Records from a data source:
* * * * *

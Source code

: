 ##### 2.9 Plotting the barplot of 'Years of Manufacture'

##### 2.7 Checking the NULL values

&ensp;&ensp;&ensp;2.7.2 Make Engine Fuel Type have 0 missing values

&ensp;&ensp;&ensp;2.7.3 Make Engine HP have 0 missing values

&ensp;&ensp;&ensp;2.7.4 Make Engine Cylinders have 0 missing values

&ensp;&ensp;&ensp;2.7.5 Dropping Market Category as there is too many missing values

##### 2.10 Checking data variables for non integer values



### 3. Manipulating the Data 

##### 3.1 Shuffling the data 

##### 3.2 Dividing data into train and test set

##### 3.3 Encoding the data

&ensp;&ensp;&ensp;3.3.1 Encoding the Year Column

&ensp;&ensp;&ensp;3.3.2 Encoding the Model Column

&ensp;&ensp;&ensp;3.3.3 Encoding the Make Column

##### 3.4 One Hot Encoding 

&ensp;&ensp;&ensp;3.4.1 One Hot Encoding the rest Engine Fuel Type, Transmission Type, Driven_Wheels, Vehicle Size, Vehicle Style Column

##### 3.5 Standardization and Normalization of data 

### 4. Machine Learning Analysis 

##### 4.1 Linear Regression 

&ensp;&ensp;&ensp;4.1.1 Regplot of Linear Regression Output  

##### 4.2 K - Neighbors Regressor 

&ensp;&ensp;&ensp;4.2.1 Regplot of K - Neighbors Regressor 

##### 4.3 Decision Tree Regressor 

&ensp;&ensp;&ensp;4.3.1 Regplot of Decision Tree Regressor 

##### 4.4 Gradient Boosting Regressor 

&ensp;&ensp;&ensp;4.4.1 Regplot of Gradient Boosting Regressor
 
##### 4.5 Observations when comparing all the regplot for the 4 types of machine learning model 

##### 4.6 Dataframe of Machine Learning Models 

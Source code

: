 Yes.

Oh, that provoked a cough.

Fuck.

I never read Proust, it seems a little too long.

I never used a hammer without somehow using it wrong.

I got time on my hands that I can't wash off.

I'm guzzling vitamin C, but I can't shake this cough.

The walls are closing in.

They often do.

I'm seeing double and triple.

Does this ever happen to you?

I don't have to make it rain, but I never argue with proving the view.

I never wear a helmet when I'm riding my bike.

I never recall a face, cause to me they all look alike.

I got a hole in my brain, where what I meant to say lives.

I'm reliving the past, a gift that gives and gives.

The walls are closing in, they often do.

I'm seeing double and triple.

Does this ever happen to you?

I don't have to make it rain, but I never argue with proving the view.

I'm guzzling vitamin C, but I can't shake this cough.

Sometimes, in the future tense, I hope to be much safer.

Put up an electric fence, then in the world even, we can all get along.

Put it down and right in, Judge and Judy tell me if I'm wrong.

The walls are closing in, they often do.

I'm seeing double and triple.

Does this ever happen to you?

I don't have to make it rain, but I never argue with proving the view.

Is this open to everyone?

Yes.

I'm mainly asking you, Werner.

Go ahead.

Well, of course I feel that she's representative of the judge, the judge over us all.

* * * * *

◆ Task instructions ◆
All of the data above should be written out again word for word.

◆ Solved exercise ◆
Source code

: ##### 2.9 Plotting the barplot of 'Years of Manufacture'

##### 2.7 Checking the NULL values

&ensp;&ensp;&ensp;2.7.2 Make Engine Fuel Type have 0 missing values

&ensp;&ensp;&ensp;2.7.3 Make Engine HP have 0 missing values

&ensp;&ensp;&ensp;2.7.4 Make Engine Cylinders have 0 missing values

&ensp;&ensp;&ensp;2.7.5 Dropping Market Category as there is too many missing values

##### 2.10 Checking data variables for non integer values



### 3. Manipulating the Data 

##### 3.1 Shuffling the data 

##### 3.2 Dividing data into train and test set

##### 3.3 Encoding the data

&ensp;&ensp;&ensp;3.3.1 Encoding the Year Column

&ensp;&ensp;&ensp;3.3.2 Encoding the Model Column

&ensp;&ensp;&ensp;3.3.3 Encoding the Make Column

##### 3.4 One Hot Encoding 

&ensp;&ensp;&ensp;3.4.1 One Hot Encoding the rest Engine Fuel Type, Transmission Type, Driven_Wheels, Vehicle Size, Vehicle Style Column

##### 3.5 Standardization and Normalization of data 

### 4. Machine Learning Analysis 

##### 4.1 Linear Regression 

&ensp;&ensp;&ensp;4.1.1 Regplot of Linear Regression Output  

##### 4.2 K - Neighbors Regressor 

&ensp;&ensp;&ensp;4.2.1 Regplot of K - Neighbors Regressor 

##### 4.3 Decision Tree Regressor 

&ensp;&ensp;&ensp;4.3.1 Regplot of Decision Tree Regressor 

##### 4.4 Gradient Boosting Regressor 

&ensp;&ensp;&ensp;4.4.1 Regplot of Gradient Boosting Regressor
 
##### 4.5 Observations when comparing all the regplot for the 4 types of machine learning model 

##### 4.6 Dataframe of Machine Learning Models 

Source code

: Yes.

Oh, that provoked a cough.

Fuck.

I never read Proust, it seems a little too long.

I never used a hammer without somehow using it wrong.

I got time on my hands that I can't wash off.

I'm guzzling vitamin C, but I can't shake this cough.

The walls are closing in.

They often do.

I'm seeing double and triple.

Does this ever happen to you?

I don't have to make it rain, but I never argue with proving the view.

I never wear a helmet when I'm riding my bike.

I never recall a face, cause to me they all look alike.

I got a hole in my brain, where what I meant to say lives.

I'm reliving the past, a gift that gives and gives.

The walls are closing in, they often do.

I'm seeing double and triple.

Does this ever happen to you?

I don't have to make it rain, but I never argue with proving the view.

I'm guzzling vitamin C, but I can't shake this cough.

Sometimes, in the future tense, I hope to be much safer.

Put up an electric fence, then in the world even, we can all get along.

Put it down and right in, Judge and Judy tell me if I'm wrong.

The walls are closing in, they often do.

I'm seeing double and triple.

Does this ever happen to you?

I don't have to make it rain, but I never argue with proving the view.

Is this open to everyone?

Yes.

I'm mainly asking you, Werner.

Go ahead.

Well, of course I feel that she's representative of the judge, the judge over us all.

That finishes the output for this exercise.